Within the last 10 years or so, and especially since the 2016 election of Trump, these authors — Anne Applebaum, Timothy Snyder, Ruth Ben-Ghiat, in addition to several others — have become liberal-friendly experts on authoritarianism. On a regular basis, they make appearances on cable news and in the pages of legacy newspapers and magazines–in some cases, as staff members–in order to warn of how individual, one-off “strongmen” like Trump, Putin, Orban, and Xi, made up a vague “authoritarian” axis hellbent on destroying Democracy for its own sake.

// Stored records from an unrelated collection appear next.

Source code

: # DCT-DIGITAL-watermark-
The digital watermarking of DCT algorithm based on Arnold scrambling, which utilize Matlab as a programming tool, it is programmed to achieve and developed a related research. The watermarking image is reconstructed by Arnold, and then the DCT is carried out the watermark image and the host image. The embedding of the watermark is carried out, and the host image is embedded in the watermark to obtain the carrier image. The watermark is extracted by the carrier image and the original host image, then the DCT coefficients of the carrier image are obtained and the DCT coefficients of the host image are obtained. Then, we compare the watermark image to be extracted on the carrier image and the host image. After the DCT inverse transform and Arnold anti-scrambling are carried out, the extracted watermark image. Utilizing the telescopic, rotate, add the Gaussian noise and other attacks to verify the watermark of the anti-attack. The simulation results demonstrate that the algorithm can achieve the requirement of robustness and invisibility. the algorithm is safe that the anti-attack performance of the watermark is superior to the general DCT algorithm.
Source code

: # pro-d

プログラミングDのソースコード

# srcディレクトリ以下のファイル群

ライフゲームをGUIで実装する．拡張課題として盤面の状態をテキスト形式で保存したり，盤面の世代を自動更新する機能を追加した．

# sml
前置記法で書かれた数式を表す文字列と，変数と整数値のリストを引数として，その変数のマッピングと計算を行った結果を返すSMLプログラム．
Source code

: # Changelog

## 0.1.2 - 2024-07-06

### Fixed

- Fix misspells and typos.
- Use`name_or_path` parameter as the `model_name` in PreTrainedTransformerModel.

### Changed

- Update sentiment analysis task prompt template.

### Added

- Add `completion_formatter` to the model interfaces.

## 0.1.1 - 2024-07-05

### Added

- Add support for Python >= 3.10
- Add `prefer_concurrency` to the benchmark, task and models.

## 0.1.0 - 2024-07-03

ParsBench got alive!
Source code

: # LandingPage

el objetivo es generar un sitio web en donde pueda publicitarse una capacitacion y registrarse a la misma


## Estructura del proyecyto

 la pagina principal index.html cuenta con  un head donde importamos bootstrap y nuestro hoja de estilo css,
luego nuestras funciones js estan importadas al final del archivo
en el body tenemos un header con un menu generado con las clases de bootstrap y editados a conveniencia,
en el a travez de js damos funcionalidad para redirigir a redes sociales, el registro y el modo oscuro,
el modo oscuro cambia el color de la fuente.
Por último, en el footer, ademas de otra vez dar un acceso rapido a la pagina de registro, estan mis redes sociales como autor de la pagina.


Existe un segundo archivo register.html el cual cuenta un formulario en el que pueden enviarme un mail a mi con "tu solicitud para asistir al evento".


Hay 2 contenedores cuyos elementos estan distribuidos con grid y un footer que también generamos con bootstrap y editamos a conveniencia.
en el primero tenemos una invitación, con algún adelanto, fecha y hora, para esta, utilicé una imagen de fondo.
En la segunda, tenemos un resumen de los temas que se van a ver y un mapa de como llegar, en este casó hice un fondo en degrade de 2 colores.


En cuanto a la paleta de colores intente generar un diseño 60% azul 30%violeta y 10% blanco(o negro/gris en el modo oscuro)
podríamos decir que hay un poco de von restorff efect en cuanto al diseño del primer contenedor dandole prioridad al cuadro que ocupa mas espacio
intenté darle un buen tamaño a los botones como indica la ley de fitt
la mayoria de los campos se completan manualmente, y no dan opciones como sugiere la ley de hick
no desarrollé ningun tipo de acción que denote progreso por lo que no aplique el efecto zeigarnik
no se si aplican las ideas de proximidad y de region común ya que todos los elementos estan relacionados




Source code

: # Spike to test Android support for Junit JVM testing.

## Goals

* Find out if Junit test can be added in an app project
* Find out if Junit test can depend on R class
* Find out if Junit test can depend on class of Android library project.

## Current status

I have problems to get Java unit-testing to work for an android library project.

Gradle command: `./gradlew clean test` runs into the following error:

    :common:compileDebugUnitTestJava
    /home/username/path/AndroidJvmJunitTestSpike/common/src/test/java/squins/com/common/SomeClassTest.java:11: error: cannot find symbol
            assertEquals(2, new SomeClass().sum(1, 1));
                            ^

But what good does this framing do and who does it absolve? Instead of meaningfully contending with US's sprawling imperial power and internal systems of oppression — namely being the largest carceral state in the world — these MSNBC historians reheat decades-old Axis of Evil or Cold War good vs evil rhetoric, pinning the horrors of centuries of political violence on individual "mad men." Meanwhile, they selectively invoke the "authoritarian" label, fretting about the need to save some abstract notion of democracy from geopolitical Bad Guys while remaining silent as the US funds, arms and backs the most authoritarian process imaginable — the immiseration and destruction of an entire people — specifically in Gaza.
On this episode, we look at the advent and influence of MSNBC-approved historians, dissecting their selective anti-authoritarian posture and discussing how their work does little more than polish their careers and provide cover for US and US-allied militarism.
Our guest is historian and author Greg Grandin.